Directions: Type out the data again. Keep every line exactly the same.

Saved data entries
━━━━━━━━━━━━━━━━━━━━━━━━━━━━━━
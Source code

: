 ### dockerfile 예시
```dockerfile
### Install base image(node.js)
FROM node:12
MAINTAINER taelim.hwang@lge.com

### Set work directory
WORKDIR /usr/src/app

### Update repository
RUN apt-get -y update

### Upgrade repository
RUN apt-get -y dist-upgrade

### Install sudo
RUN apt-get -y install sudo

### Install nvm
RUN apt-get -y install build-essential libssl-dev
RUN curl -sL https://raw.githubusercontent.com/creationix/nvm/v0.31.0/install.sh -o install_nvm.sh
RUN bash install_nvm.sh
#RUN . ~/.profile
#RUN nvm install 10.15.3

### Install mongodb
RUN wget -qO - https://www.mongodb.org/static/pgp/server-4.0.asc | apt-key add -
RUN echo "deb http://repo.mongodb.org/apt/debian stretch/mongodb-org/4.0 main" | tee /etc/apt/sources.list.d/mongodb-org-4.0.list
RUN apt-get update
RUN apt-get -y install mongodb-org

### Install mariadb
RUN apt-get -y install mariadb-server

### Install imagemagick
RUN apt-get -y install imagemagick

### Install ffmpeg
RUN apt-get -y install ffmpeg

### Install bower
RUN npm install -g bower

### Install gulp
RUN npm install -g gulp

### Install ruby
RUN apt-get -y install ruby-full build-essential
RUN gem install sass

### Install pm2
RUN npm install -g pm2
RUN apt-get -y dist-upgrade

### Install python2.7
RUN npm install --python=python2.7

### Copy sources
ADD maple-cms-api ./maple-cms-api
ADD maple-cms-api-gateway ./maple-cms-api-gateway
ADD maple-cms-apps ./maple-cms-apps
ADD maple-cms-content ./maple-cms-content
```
━━━━━━━━━━━━━━━━━━━━━━━━━━━━━━
Answer space:
Source code

: ### dockerfile 예시
```dockerfile
### Install base image(node.js)
FROM node:12
MAINTAINER taelim.hwang@lge.com

### Set work directory
WORKDIR /usr/src/app

### Update repository
RUN apt-get -y update

### Upgrade repository
RUN apt-get -y dist-upgrade

### Install sudo
RUN apt-get -y install sudo

### Install nvm
RUN apt-get -y install build-essential libssl-dev
RUN curl -sL https://raw.githubusercontent.com/creationix/nvm/v0.31.0/install.sh -o install_nvm.sh
RUN bash install_nvm.sh
#RUN . ~/.profile
#RUN nvm install 10.15.3

### Install mongodb
RUN wget -qO - https://www.mongodb.org/static/pgp/server-4.0.asc | apt-key add -
RUN echo "deb http://repo.mongodb.org/apt/debian stretch/mongodb-org/4.0 main" | tee /etc/apt/sources.list.d/mongodb-org-4.0.list
RUN apt-get update
RUN apt-get -y install mongodb-org

### Install mariadb
RUN apt-get -y install mariadb-server

### Install imagemagick
RUN apt-get -y install imagemagick

### Install ffmpeg
RUN apt-get -y install ffmpeg

### Install bower
RUN npm install -g bower

### Install gulp
RUN npm install -g gulp

### Install ruby
RUN apt-get -y install ruby-full build-essential
RUN gem install sass

### Install pm2
RUN npm install -g pm2
RUN apt-get -y dist-upgrade

### Install python2.7
RUN npm install --python=python2.7

### Copy sources
ADD maple-cms-api ./maple-cms-api
ADD maple-cms-api-gateway ./maple-cms-api-gateway
ADD maple-cms-apps ./maple-cms-apps
ADD maple-cms-content ./maple-cms-content
```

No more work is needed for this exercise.